Réflexion plus ou moins légère sur la solitude…

… l’espoir, la famille et une citation

Il arrive parfois qu’un sujet fasse mouche et pour je ne sais quelle raison, un lecteur ou une lectrice ne commente pas mais envoie un e-mail pour discuter un sujet. Franchement, je préfèrerais un commentaire qui puisse être partagé qu’un e-mail qui se rajoute à la liste des e-mails auxquels je DOIS répondre. Cette liste est là, sur la boite mac « à répondre », deux mots qui me culpabilisent de plus en plus.

Bref, l’article sur l’espoir a fait effet de poil à gratter. J’ai eu droit à des interprétations tirées par les cheveux et quelques questions qui m’ont fait sourire. Un e-mail en particulier me racontait combien il était important de comprendre qu’on vivait sa vie seul et que la vie de couple ou de famille entretenait un espoir qui serait finalement déçu. On vit le couple comme un support, l’autre est celui qui soutient, encourage, console et comprend. Or dans cette aventure, on est forcément déçu. Même chose pour la parentalité. Beaucoup la vive comme un don de soi, comme la chance et le devoir d’être un parent parfait pour un enfant. On sera tout pour lui, on lui donnera un amour inconditionnel sans réaliser qu’on demande souvent à un enfant de combler des manques.

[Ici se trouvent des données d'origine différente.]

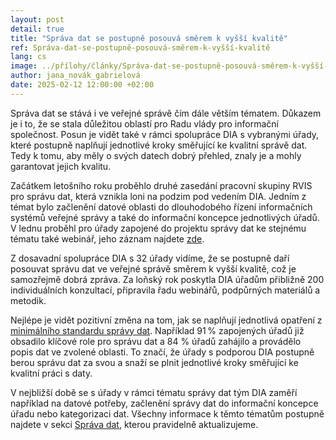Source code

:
```yaml
--- 
layout: post 
detail: true 
title: "Správa dat se postupně posouvá směrem k vyšší kvalitě"
ref: Správa-dat-se-postupně-posouvá-směrem-k-vyšší-kvalitě
lang: cs 
image: ../přílohy/články/Správa-dat-se-postupně-posouvá-směrem-k-vyšší-kvalitě/foto-data.webp
author: jana_novák_gabrielová
date: 2025-02-12 12:00:00 +02:00 
--- 
```

Správa dat se stává i ve veřejné správě čím dále větším tématem. Důkazem je i to, že se stala důležitou oblastí pro Radu vlády pro informační společnost. Posun je vidět také v rámci spolupráce DIA s vybranými úřady, které postupně naplňují jednotlivé kroky směřující ke kvalitní správě dat. Tedy k tomu, aby měly o svých datech dobrý přehled, znaly je a mohly garantovat jejich kvalitu.

 <!--more-->

Začátkem letošního roku proběhlo druhé zasedání pracovní skupiny RVIS pro správu dat, která vznikla loni na podzim pod vedením DIA. Jedním z témat bylo začlenění datové oblasti do dlouhodobého řízení informačních systémů veřejné správy a také do informační koncepce jednotlivých úřadů. V lednu proběhl pro úřady zapojené do projektu správy dat ke stejnému tématu také webinář, jeho záznam najdete [zde]. 

Z dosavadní spolupráce DIA s 32 úřady vidíme, že se postupně daří posouvat správu dat ve veřejné správě směrem k vyšší kvalitě, což je samozřejmě dobrá zpráva. Za loňský rok poskytla DIA úřadům přibližně 200 individuálních konzultací, připravila řadu webinářů, podpůrných materiálů a metodik.

Nejlépe je vidět pozitivní změna na tom, jak se naplňují jednotlivá opatření z [minimálního standardu správy dat]. Například 91 % zapojených úřadů již obsadilo klíčové role pro správu dat a 84 % úřadů zahájilo a provádělo popis dat ve zvolené oblasti. To značí, že úřady s podporou DIA postupně berou správu dat za svou a snaží se plnit jednotlivé kroky směřující ke kvalitní práci s daty.

V nejbližší době se s úřady v rámci tématu správy dat tým DIA zaměří například na datové potřeby, začlenění správy dat do informační koncepce úřadu nebo kategorizaci dat. Všechny informace k těmto tématům postupně najdete v sekci [Správa dat], kterou pravidelně aktualizujeme. 

[zde]: https://www.youtube.com/watch?v=zPbh6OuLWnM "zde"
[minimálního standardu správy dat]: https://data.gov.cz/správa-dat/podpora-správy-dat/#minimální-standard-správy-dat "minimálního standardu správy dat"
[Správa dat]: https://data.gov.cz/správa-dat/ "Správa dat"
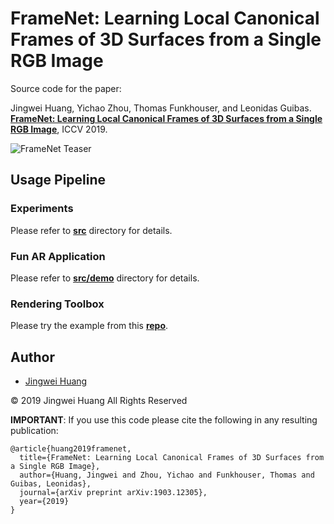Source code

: # FrameNet: Learning Local Canonical Frames of 3D Surfaces from a Single RGB Image

Source code for the paper:

Jingwei Huang, Yichao Zhou, Thomas Funkhouser, and Leonidas Guibas. [**FrameNet: Learning Local Canonical Frames of 3D Surfaces from a Single RGB Image**](http://stanford.edu/~jingweih/papers/framenet.pdf), ICCV 2019.

<!-- ## Processing Result -->
![FrameNet Teaser](https://github.com/hjwdzh/framenet/raw/master/img/teaser.jpg)

## Usage Pipeline

### Experiments
Please refer to [**src**](https://github.com/hjwdzh/framenet/raw/master/src/) directory for details.

### Fun AR Application
Please refer to [**src/demo**](https://github.com/hjwdzh/framenet/raw/master/src/demo/) directory for details.

### Rendering Toolbox
Please try the example from this [**repo**](https://github.com/hjwdzh/FrameNet).

## Author
- [Jingwei Huang](mailto:jingweih@stanford.edu)

&copy; 2019 Jingwei Huang All Rights Reserved

**IMPORTANT**: If you use this code please cite the following in any resulting publication:
```
@article{huang2019framenet,
  title={FrameNet: Learning Local Canonical Frames of 3D Surfaces from a Single RGB Image},
  author={Huang, Jingwei and Zhou, Yichao and Funkhouser, Thomas and Guibas, Leonidas},
  journal={arXiv preprint arXiv:1903.12305},
  year={2019}
}
```
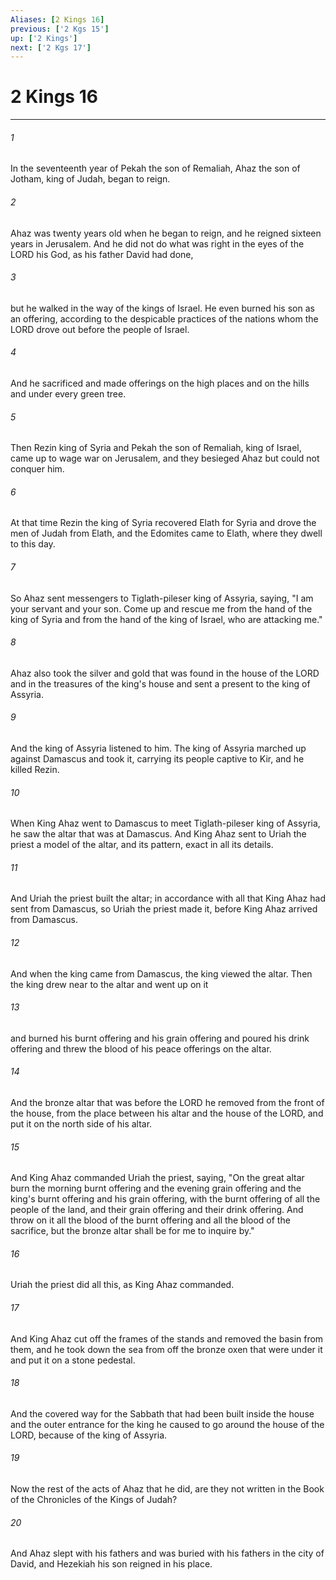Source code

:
 ```yaml
---
Aliases: [2 Kings 16]
previous: ['2 Kgs 15']
up: ['2 Kings']
next: ['2 Kgs 17']
---
```

# 2 Kings 16

***

 

###### 1 
In the seventeenth year of Pekah the son of Remaliah, Ahaz the son of Jotham, king of Judah, began to reign. 
 

###### 2 
Ahaz was twenty years old when he began to reign, and he reigned sixteen years in Jerusalem. And he did not do what was right in the eyes of the LORD his God, as his father David had done, 
 

###### 3 
but he walked in the way of the kings of Israel. He even burned his son as an offering, according to the despicable practices of the nations whom the LORD drove out before the people of Israel. 
 

###### 4 
And he sacrificed and made offerings on the high places and on the hills and under every green tree.
 
 

###### 5 
Then Rezin king of Syria and Pekah the son of Remaliah, king of Israel, came up to wage war on Jerusalem, and they besieged Ahaz but could not conquer him. 
 

###### 6 
At that time Rezin the king of Syria recovered Elath for Syria and drove the men of Judah from Elath, and the Edomites came to Elath, where they dwell to this day. 
 

###### 7 
So Ahaz sent messengers to Tiglath-pileser king of Assyria, saying, "I am your servant and your son. Come up and rescue me from the hand of the king of Syria and from the hand of the king of Israel, who are attacking me." 
 

###### 8 
Ahaz also took the silver and gold that was found in the house of the LORD and in the treasures of the king's house and sent a present to the king of Assyria. 
 

###### 9 
And the king of Assyria listened to him. The king of Assyria marched up against Damascus and took it, carrying its people captive to Kir, and he killed Rezin.
 
 

###### 10 
When King Ahaz went to Damascus to meet Tiglath-pileser king of Assyria, he saw the altar that was at Damascus. And King Ahaz sent to Uriah the priest a model of the altar, and its pattern, exact in all its details. 
 

###### 11 
And Uriah the priest built the altar; in accordance with all that King Ahaz had sent from Damascus, so Uriah the priest made it, before King Ahaz arrived from Damascus. 
 

###### 12 
And when the king came from Damascus, the king viewed the altar. Then the king drew near to the altar and went up on it 
 

###### 13 
and burned his burnt offering and his grain offering and poured his drink offering and threw the blood of his peace offerings on the altar. 
 

###### 14 
And the bronze altar that was before the LORD he removed from the front of the house, from the place between his altar and the house of the LORD, and put it on the north side of his altar. 
 

###### 15 
And King Ahaz commanded Uriah the priest, saying, "On the great altar burn the morning burnt offering and the evening grain offering and the king's burnt offering and his grain offering, with the burnt offering of all the people of the land, and their grain offering and their drink offering. And throw on it all the blood of the burnt offering and all the blood of the sacrifice, but the bronze altar shall be for me to inquire by." 
 

###### 16 
Uriah the priest did all this, as King Ahaz commanded.
 
 

###### 17 
And King Ahaz cut off the frames of the stands and removed the basin from them, and he took down the sea from off the bronze oxen that were under it and put it on a stone pedestal. 
 

###### 18 
And the covered way for the Sabbath that had been built inside the house and the outer entrance for the king he caused to go around the house of the LORD, because of the king of Assyria. 
 

###### 19 
Now the rest of the acts of Ahaz that he did, are they not written in the Book of the Chronicles of the Kings of Judah? 
 

###### 20 
And Ahaz slept with his fathers and was buried with his fathers in the city of David, and Hezekiah his son reigned in his place.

Quelques lecteurs parmi vous penseront comme moi, que le couple – tout comme la famille – est une cause perdue. L’effondrement de la foi religieuse et l’idéologie politique signifie que nous mettons souvent nos idéaux dans le domaine des relations personnelles. Joni Mitchell chantait « I cleared myself, I sacrificed my blues, And you could complete me, I’d complete you« .  Je suppose qu’à l’âge de 17 ans, c’était exactement ce que je pensais ou voulais. C’est une idée qui résonne parce qu’on se sent incomplet à 17 ans, on vit l’idée romantique qu’en rencontrant la bonne personne on sera enfin transformé, les manques seront comblés. La même chose quand on veut un enfant. « Je serai le parent que j’aurais rêvé avoir, il aura l’enfance que j’aurais voulu vivre, je lui donnerai/demanderai l’amour dont j’ai manqué… »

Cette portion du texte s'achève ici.